Published September 1961 — Download PDF of the original newspaper column
From the Office of UNITED STATES SENATOR ROBERT C. BYRD Room 342, Old Senate Office Building, Washington 25, D. C. Volume I -- Number 37 9-15-61 BYRD'S EYE VIEW A Public Service Column by SENATOR ROBERT C. BYRD
EAST BERLIN IS NEW SOVIET SHOWCASE OF REPRESSION
If ever there were any doubt that every Communist country is a prison, it should be dispelled for all time by the barbed wire entanglements and the five foot high concrete block walls which fence off East Berliners from relatives, friends, and jobs, in West Berlin.

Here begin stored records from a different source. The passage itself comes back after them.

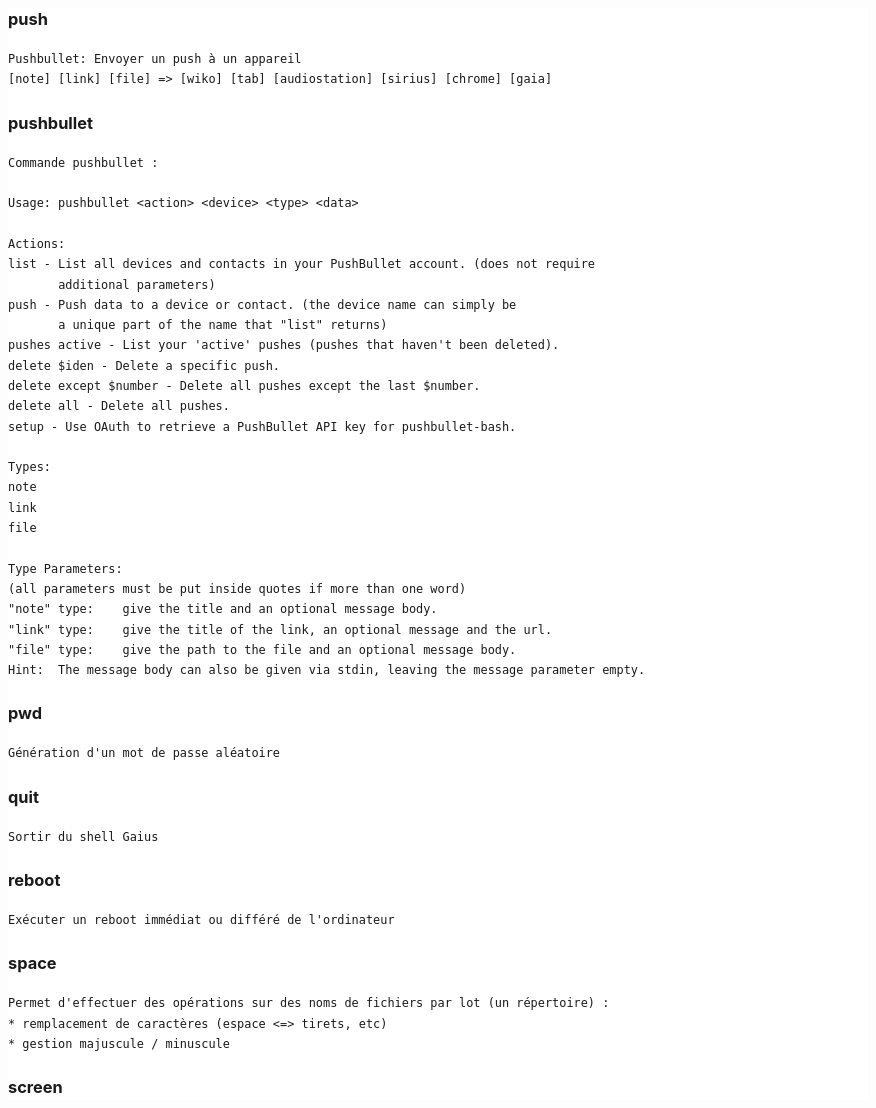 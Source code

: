 ### push

	Pushbullet: Envoyer un push à un appareil
	[note] [link] [file] => [wiko] [tab] [audiostation] [sirius] [chrome] [gaia]

### pushbullet

	Commande pushbullet :

	Usage: pushbullet <action> <device> <type> <data>

	Actions:
	list - List all devices and contacts in your PushBullet account. (does not require
	       additional parameters)
	push - Push data to a device or contact. (the device name can simply be
	       a unique part of the name that "list" returns)
	pushes active - List your 'active' pushes (pushes that haven't been deleted).
	delete $iden - Delete a specific push.
	delete except $number - Delete all pushes except the last $number.
	delete all - Delete all pushes.
	setup - Use OAuth to retrieve a PushBullet API key for pushbullet-bash.

	Types: 
	note
	link
	file

	Type Parameters: 
	(all parameters must be put inside quotes if more than one word)
	"note" type: 	give the title and an optional message body.
	"link" type: 	give the title of the link, an optional message and the url.
	"file" type: 	give the path to the file and an optional message body.
	Hint:  The message body can also be given via stdin, leaving the message parameter empty.

### pwd

	Génération d'un mot de passe aléatoire

### quit

	Sortir du shell Gaius

### reboot

	Exécuter un reboot immédiat ou différé de l'ordinateur

### space

	Permet d'effectuer des opérations sur des noms de fichiers par lot (un répertoire) :
	* remplacement de caractères (espace <=> tirets, etc)
	* gestion majuscule / minuscule

### screen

In fact, East Berlin has become a showcase of Soviet repression, an exhibit of human enslavement for all the world to view.
But there is a savage lesson which the Communists will one day learn. They will find that, while they can force the imprisonment of the bodies of men and women, they cannot imprison their minds. As the British poet, Oscar Wilde, once wrote: “Stones walls do not a prison make, Nor iron bars make a cage…”

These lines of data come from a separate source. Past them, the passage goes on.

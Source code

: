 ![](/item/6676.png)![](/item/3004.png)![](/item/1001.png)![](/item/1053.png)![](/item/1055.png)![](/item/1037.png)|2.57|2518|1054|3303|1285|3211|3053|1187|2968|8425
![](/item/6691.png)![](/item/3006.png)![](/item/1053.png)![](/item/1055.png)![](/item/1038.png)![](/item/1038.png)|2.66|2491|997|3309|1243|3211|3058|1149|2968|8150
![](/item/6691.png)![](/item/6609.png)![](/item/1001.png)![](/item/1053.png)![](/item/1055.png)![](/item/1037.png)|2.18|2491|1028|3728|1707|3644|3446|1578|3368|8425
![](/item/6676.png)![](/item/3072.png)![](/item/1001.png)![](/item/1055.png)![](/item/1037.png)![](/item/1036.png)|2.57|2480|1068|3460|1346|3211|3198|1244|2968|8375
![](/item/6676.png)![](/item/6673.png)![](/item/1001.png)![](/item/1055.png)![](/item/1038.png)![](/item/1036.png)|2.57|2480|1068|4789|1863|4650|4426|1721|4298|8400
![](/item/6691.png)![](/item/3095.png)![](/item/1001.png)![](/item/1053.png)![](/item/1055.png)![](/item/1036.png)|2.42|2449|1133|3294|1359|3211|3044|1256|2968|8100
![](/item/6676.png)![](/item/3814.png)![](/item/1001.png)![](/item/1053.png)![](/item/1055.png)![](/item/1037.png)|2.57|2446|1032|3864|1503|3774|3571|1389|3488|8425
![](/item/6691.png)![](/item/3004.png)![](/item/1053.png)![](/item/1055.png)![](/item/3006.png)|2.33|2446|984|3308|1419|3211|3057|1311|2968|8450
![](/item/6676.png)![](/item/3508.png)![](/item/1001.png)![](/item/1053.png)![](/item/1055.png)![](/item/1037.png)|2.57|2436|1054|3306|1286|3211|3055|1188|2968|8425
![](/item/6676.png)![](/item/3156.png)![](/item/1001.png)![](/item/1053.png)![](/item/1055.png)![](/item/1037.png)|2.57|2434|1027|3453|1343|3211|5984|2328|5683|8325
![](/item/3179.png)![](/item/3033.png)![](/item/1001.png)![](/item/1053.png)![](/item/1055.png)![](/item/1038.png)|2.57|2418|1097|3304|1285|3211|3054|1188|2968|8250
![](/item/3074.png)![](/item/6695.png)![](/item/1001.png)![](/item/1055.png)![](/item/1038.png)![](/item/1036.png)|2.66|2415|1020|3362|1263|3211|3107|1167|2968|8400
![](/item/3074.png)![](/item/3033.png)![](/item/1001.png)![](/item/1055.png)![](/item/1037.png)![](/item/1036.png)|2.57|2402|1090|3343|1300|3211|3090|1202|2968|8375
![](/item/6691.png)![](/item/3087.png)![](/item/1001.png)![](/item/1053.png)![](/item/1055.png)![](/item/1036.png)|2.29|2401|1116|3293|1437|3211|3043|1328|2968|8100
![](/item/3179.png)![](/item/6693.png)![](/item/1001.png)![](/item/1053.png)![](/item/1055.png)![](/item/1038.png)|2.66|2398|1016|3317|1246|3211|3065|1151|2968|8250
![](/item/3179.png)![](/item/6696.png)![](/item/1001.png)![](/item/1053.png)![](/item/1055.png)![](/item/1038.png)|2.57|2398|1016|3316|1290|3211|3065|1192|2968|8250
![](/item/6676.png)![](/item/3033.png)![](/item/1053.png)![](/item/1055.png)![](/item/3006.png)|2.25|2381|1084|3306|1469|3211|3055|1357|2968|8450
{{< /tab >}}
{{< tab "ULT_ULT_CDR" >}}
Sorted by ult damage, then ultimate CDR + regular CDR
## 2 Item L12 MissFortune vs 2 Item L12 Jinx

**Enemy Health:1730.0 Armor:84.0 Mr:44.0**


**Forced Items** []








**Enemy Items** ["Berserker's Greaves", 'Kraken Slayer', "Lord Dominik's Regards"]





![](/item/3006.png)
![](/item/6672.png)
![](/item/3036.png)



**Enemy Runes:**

In all of history, no dictator, or social order based on human enslavement, has ever been able to chain the souls of people who yearn to be free. None was ever able to fully quench the burning desire for human dignity, for liberty, and for the pursuit of happiness. The human need for freedom, it seems, is as much a part of man as any vital body organ. He functions poorly without it, or not at all.
This is attested to by the contrast between East and West Berlin -- a contrast starkly evident long before the barbed wire and cement walls were erected. In East Berlin, as in East Germany, despite two “Five Year plans,” the people are no better off today than they were shortly after the conclusion of the war. There are serious food shortages, much unemployment, and a shoddiness in clothing that emphasizes the grim living conditions of the social order under which the Communist masters force people to live.
On the other hand, there is an affluence in West Berlin that cannot be denied. There is a shortage of labor; there is the hustle and bustle of prosperity; there is the gayness of well-fed, well-clothed people, happy with themselves and with life in general. They are a progressive people. In this contrast between the two Berlins is an example of what happens when liberty and freedom are abrogated or circumvented-- a contrast for the entire world to see, for liberty is synonymous with progress, and freedom can lead to prosperity and well-being.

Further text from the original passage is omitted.